Conclusions and Recommendations

The conclusion of the consultation was made through the closing statements of both parties, their consultants and resource persons; a presentation of the summary of highligh demands by Ms. Fiag-oy from the presidium; Lakay Banag, an elder from Kalinga, delivered a challenge for both Parties and to the consultation; an indigenous closing ritual by elders of Abra; and acknowledgement from the Chairperson of the Cordillera Peoples Alliance.

The challenge from the elder-leader emphasized that agreements are good and binding only if the contending parties observe them in good faith. Agreements and negotiations are useless if parties do not comply to such. It is regretful that experiences show that the GRP is always the party in bad faith as seen in their violations and non-compliance to the first substantive agreement on human rights and international humanitarian laws and other resolutions. The elder challenged both panel, especially the GRP who is in power, that the result of this consultation should be included in the CASER and it must be complied in good faith. If the GRP fails to comply, it is but logical that the armed revolution shall remain. will be getting stronger and the glorious experiences of the anti Chico dam and anti-Celophil logging armed struggles will flourish.

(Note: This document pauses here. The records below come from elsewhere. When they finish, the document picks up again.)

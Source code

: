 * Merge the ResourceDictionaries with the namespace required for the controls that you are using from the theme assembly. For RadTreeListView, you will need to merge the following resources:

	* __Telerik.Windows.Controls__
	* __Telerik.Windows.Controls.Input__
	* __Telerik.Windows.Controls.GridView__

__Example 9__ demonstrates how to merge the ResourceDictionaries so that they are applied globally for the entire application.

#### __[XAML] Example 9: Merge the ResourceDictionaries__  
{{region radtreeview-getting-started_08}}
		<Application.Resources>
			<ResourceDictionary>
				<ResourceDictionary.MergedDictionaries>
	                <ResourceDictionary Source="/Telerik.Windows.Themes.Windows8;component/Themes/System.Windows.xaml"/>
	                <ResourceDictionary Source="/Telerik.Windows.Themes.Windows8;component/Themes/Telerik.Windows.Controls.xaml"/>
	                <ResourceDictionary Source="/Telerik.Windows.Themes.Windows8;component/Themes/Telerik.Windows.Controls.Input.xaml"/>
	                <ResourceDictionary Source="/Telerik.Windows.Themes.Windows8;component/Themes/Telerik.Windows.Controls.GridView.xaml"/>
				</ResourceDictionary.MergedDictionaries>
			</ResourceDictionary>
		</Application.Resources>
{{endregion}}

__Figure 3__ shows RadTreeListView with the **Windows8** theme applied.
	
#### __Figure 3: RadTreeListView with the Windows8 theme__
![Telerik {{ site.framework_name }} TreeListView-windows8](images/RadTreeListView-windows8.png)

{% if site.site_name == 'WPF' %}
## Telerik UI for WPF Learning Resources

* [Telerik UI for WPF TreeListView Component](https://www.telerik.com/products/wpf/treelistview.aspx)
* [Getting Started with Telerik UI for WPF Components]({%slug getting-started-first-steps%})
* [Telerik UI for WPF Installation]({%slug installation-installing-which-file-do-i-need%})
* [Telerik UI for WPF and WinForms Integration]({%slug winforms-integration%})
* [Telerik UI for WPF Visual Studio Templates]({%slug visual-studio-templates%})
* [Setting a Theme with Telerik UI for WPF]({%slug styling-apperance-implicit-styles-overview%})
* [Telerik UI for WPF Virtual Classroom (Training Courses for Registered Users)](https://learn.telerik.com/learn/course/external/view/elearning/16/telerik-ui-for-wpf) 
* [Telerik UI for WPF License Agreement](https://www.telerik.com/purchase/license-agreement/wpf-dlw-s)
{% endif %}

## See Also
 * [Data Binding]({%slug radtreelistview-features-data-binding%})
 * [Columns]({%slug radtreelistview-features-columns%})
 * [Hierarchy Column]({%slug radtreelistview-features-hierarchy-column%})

The closing ritual by Abra elders sealed the integrity and result of the consultation. The ritual added that all men and women participants of the consultation must continuously do their part and for that they shall remain good men and women. However, those who chose to disobey the results of the consultation shall naturally be unhappy, suffer bad luck and distortion of physical shape.

The main sponsors acknowledged the efforts of both panel, members of the presidium, the participants and their speakers, and the presence of numerous observers of the fruitful and victorious consultation. Without any of them, the consultation would be possible. They also reiterated the recommendations from the consultation as follows:

1. For the participants to support the peace negotiations between the GRP and NDFP, and actively engage both Parties to address the roots of the armed conflict specifically the exploitation and oppression of IPs, for a just and lasting peace;

2. For both Parties to conduct continuing consultations and dialogues with IPs particularly at the grassroots level, and institute responsive mechanisms and reforms especially the GRP – being the Party in power; and

3. For all to gather broader support towards the realization of the proposals and monitoring the response and/or commitment of both Parties to address the issues that the participants raised during the consultation.

The peace consultation was worthy but exhaustive. It started past 8:00 am and ended at about 1:00 pm.